Our objective was to evaluate the diagnostic utility of invasive and expensive testing in children with altered mental status due to cannabis ingestion, specifically lumbar puncture or advanced neuroimaging (CT or magnetic resonance imaging [MRI] of the brain). Therefore, our primary outcome was the presence of a primary or secondary ICD-10 diagnosis that would be discovered on head imaging (skull fracture, intracranial hemorrhage, or intracranial neoplasm) or cerebrospinal fluid analysis (meningitis). Secondary outcomes were the presence of discharge diagnoses for other drugs in addition to cannabis (including opioids, cocaine, ethanol, amphetamines, hallucinogens, benzodiazepines, salicylates, and acetaminophen). Diagnosis codes used for these outcome definitions are shown in the Supplement. We described the frequency and proportion of each outcome diagnosis in the cohort.
3
Results
There were 4132 ED encounters for cannabis ingestion from 47 hospitals. Of these 2076 (50%) were female and 2050 (50%) were male; the median age was 2 years (interquartile range 1–3 years); 36% were discharged from the ED, 54% were admitted to an observation unit or inpatient floor, and 10% required the intensive care unit. For the assessment of resource utilization potentially indicative of assessment of altered mental status, 1243 (30%) children received CT or MRI of the brain, of which 1192 (29%) were CT and 110 (2.7%) were MRI. Evaluation of CSF occurred in 130 (3.1%) children.

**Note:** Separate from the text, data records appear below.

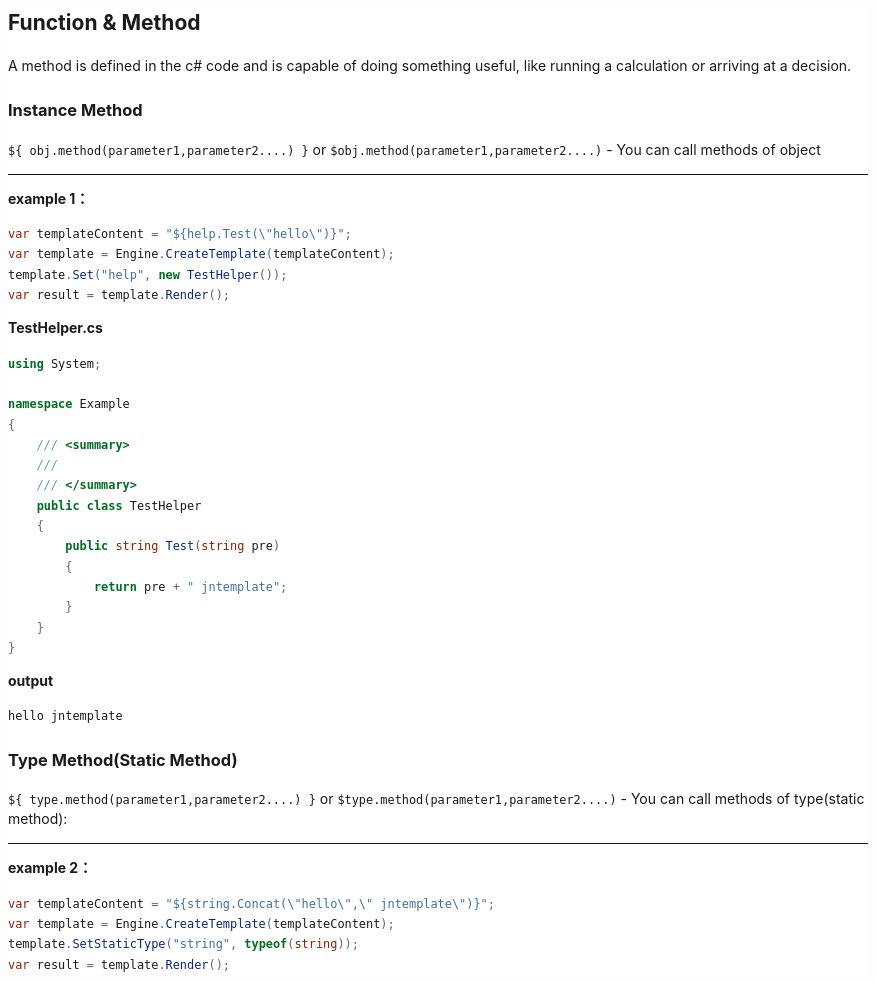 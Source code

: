 
## Function & Method
A method is defined in the c# code and is capable of doing something useful, like running a calculation or arriving at a decision.

### Instance Method

 `${ obj.method(parameter1,parameter2....) }` or `$obj.method(parameter1,parameter2....)` - You can call methods of object
 
---
 
 **example 1：**
```csharp
var templateContent = "${help.Test(\"hello\")}";
var template = Engine.CreateTemplate(templateContent);
template.Set("help", new TestHelper());
var result = template.Render();
```

 **TestHelper.cs**

```csharp
using System;

namespace Example
{
    /// <summary>
    /// 
    /// </summary>
    public class TestHelper
    {
        public string Test(string pre)
        {
            return pre + " jntemplate";
        }
    }
}
```

 **output**
```txt
hello jntemplate
```

### Type Method(Static Method)
 `${ type.method(parameter1,parameter2....) }` or `$type.method(parameter1,parameter2....)` - You can call methods of type(static method):
 
---
 **example 2：**
```csharp
var templateContent = "${string.Concat(\"hello\",\" jntemplate\")}";
var template = Engine.CreateTemplate(templateContent);
template.SetStaticType("string", typeof(string));
var result = template.Render();
```
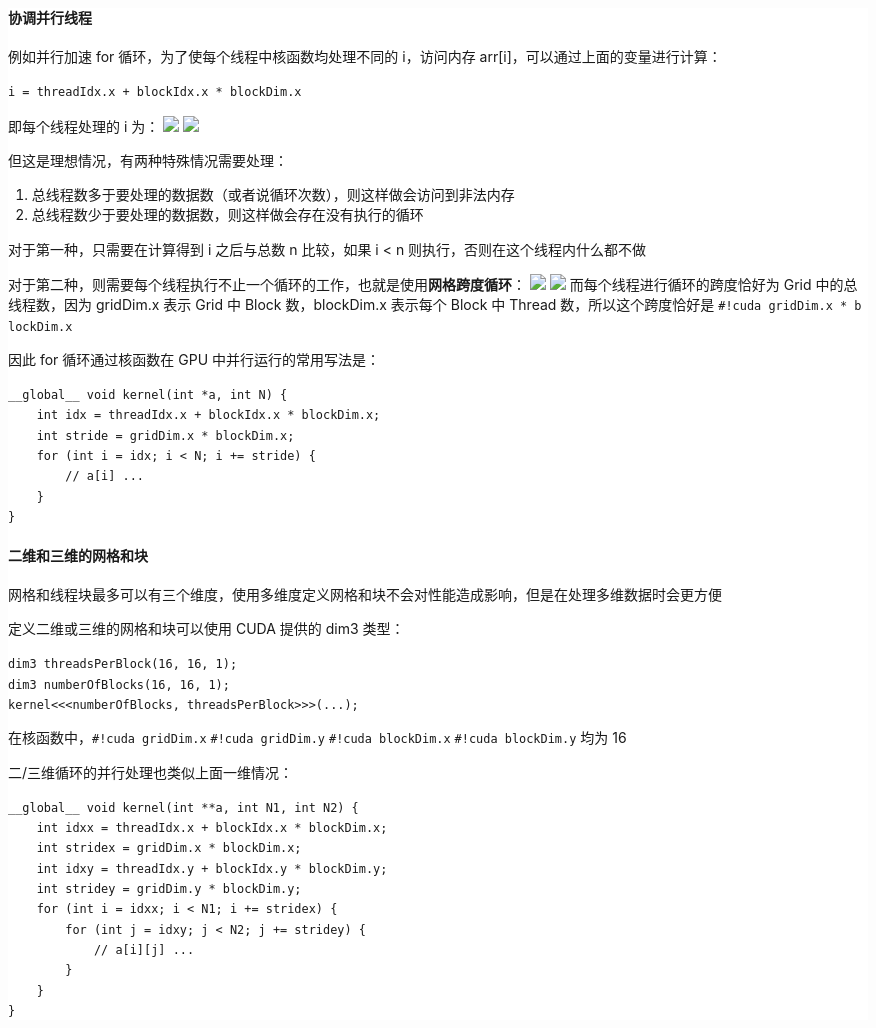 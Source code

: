 #### 协调并行线程
例如并行加速 for 循环，为了使每个线程中核函数均处理不同的 i，访问内存 arr[i]，可以通过上面的变量进行计算：
```CUDA
i = threadIdx.x + blockIdx.x * blockDim.x
```
即每个线程处理的 i 为：
![](/assets/images/hpc/hpc101/gpu/img3_light.png#only-light)
![](/assets/images/hpc/hpc101/gpu/img3_dark.png#only-dark)

但这是理想情况，有两种特殊情况需要处理：

1. 总线程数多于要处理的数据数（或者说循环次数），则这样做会访问到非法内存
2. 总线程数少于要处理的数据数，则这样做会存在没有执行的循环

对于第一种，只需要在计算得到 i 之后与总数 n 比较，如果 i < n 则执行，否则在这个线程内什么都不做

对于第二种，则需要每个线程执行不止一个循环的工作，也就是使用**网格跨度循环**：
![](/assets/images/hpc/hpc101/gpu/img4_light.png#only-light)
![](/assets/images/hpc/hpc101/gpu/img4_dark.png#only-dark)
而每个线程进行循环的跨度恰好为 Grid 中的总线程数，因为 gridDim.x 表示 Grid 中 Block 数，blockDim.x 表示每个 Block 中 Thread 数，所以这个跨度恰好是 `#!cuda gridDim.x * blockDim.x`

因此 for 循环通过核函数在 GPU 中并行运行的常用写法是：
```cuda
__global__ void kernel(int *a, int N) {
    int idx = threadIdx.x + blockIdx.x * blockDim.x;
    int stride = gridDim.x * blockDim.x;
    for (int i = idx; i < N; i += stride) {
        // a[i] ...
    }
}
```

#### 二维和三维的网格和块
网格和线程块最多可以有三个维度，使用多维度定义网格和块不会对性能造成影响，但是在处理多维数据时会更方便

定义二维或三维的网格和块可以使用 CUDA 提供的 dim3 类型：
```cuda
dim3 threadsPerBlock(16, 16, 1);
dim3 numberOfBlocks(16, 16, 1);
kernel<<<numberOfBlocks, threadsPerBlock>>>(...);
```
在核函数中，`#!cuda gridDim.x` `#!cuda gridDim.y` `#!cuda blockDim.x` `#!cuda blockDim.y` 均为 16

二/三维循环的并行处理也类似上面一维情况：
```cuda
__global__ void kernel(int **a, int N1, int N2) {
    int idxx = threadIdx.x + blockIdx.x * blockDim.x;
    int stridex = gridDim.x * blockDim.x;
    int idxy = threadIdx.y + blockIdx.y * blockDim.y;
    int stridey = gridDim.y * blockDim.y;
    for (int i = idxx; i < N1; i += stridex) {
        for (int j = idxy; j < N2; j += stridey) {
            // a[i][j] ...
        }
    }
}
```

There were 23 children (0.6%) with discharge diagnosis of skull fracture or intracranial hemorrhage, 4 (<0.1%) with intracranial neoplasm, and 0 with a diagnosis for meningitis or intracranial abscess. Presence of discharge diagnosis for other drugs was also uncommon. The most frequent drug ingestion co-diagnoses were cocaine in 43 (1.0%) and opioids in 22 (0.5%) encounters ( Table 1 ).